Brookfield’s finance director, Doug Cooper, said the village has only received about a quarter of the property tax funds from 2024 it is still owed by Cook County.

“We were missing about $4.5 million’s worth of property taxes, and that funds the majority of our expenditures” for the final months of the year, Cooper told the Landmark.

As of Friday, Jan. 23, Brookfield has received $1.37 million of the $4.5 million total, Cooper said. Nearly half of that was distributed in January, as Brookfield had only received about $700,000 by Dec. 31, according to village documents.

The funds represent the second installment of the 2024 property taxes that were levied last year, Cooper said. The first installment, worth about $4.86 million, was distributed on time in 2025.

Brookfield took out a $1.5 million line of credit in September from the First National Bank of Brookfield due to the county’s delay in distributing the tax funds. After the village used the full credit line through Dec. 1, trustees on Jan. 12 approved extending it by another $1 million, which Cooper said sustained Brookfield until the county could begin disbursing the funding.

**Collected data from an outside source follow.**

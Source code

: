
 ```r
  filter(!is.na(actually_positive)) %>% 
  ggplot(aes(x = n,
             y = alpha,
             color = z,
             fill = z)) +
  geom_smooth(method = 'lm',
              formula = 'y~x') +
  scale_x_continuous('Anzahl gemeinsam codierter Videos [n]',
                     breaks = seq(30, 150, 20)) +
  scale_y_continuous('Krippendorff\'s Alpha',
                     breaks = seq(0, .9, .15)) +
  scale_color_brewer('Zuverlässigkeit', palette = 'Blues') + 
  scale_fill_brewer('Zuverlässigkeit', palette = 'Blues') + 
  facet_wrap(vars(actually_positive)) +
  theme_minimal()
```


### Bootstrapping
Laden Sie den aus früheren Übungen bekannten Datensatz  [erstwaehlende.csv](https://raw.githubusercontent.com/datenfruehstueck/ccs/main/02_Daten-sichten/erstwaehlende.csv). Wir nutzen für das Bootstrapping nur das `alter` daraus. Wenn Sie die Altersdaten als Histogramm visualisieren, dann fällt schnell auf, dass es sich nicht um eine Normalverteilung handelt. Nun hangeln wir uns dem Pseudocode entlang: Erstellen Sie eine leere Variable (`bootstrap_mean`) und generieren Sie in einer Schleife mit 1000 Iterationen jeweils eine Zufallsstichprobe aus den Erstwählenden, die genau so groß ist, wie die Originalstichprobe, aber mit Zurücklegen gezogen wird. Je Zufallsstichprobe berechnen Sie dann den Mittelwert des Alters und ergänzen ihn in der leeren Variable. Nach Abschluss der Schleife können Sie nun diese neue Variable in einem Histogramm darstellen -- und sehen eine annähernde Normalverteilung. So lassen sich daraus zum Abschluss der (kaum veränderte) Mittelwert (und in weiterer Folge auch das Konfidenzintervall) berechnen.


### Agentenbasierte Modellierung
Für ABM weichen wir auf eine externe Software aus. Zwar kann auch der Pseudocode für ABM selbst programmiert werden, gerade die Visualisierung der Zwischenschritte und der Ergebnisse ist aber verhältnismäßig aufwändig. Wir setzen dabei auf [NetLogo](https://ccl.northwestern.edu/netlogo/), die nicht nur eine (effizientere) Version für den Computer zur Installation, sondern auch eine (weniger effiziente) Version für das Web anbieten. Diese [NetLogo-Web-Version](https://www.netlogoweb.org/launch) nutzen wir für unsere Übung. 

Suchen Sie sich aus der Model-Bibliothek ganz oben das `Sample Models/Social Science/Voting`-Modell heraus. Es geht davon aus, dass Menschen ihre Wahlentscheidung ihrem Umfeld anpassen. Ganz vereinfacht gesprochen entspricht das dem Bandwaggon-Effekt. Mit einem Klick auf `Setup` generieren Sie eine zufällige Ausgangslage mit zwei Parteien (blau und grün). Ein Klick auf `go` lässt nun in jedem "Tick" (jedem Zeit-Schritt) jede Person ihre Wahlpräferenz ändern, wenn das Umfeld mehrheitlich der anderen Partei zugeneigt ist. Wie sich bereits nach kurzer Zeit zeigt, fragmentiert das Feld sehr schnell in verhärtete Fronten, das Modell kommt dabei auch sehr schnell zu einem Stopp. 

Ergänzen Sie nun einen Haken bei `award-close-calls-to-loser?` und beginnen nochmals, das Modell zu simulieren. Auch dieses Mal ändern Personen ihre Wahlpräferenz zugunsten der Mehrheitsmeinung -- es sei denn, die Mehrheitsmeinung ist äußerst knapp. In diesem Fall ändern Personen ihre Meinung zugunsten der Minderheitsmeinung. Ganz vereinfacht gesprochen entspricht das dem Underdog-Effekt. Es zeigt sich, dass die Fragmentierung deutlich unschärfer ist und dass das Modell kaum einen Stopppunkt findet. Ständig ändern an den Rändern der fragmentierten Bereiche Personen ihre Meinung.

“They didn’t even get the tax bills out until November, and they should have gone out back in August, and we would have started receiving the property tax monies in September. That would have funded us through the rest of the year. Well, we never got them,” he said. “Each one of our payrolls is probably about $400,000 to $450,000, so we just needed to make sure we had that covered until the county actually started distributing the funds.”

The initial delay, which is also impacting local school districts, was due to a systems upgrade undertaken by the county to replace a 1970s mainframe computer with more modern technology, Jim Thompson, the director of property assessment and tax policy for the Cook County Office of the President, told the Landmark in December.

Now that the village has started to receive some funds, Cooper said he doubts Brookfield will need to make use of the extended credit line.

“But just in case we do, it’s all there. The entire line of credit, whatever the balance is on there, is going to be due and will be paid off by March 26,” he said.

While the first installment of property taxes is usually due by the first week of March, Cooper noted that the Cook County Treasurer’s website currently does not display a date for the 2025 taxes that are set to be collected this year.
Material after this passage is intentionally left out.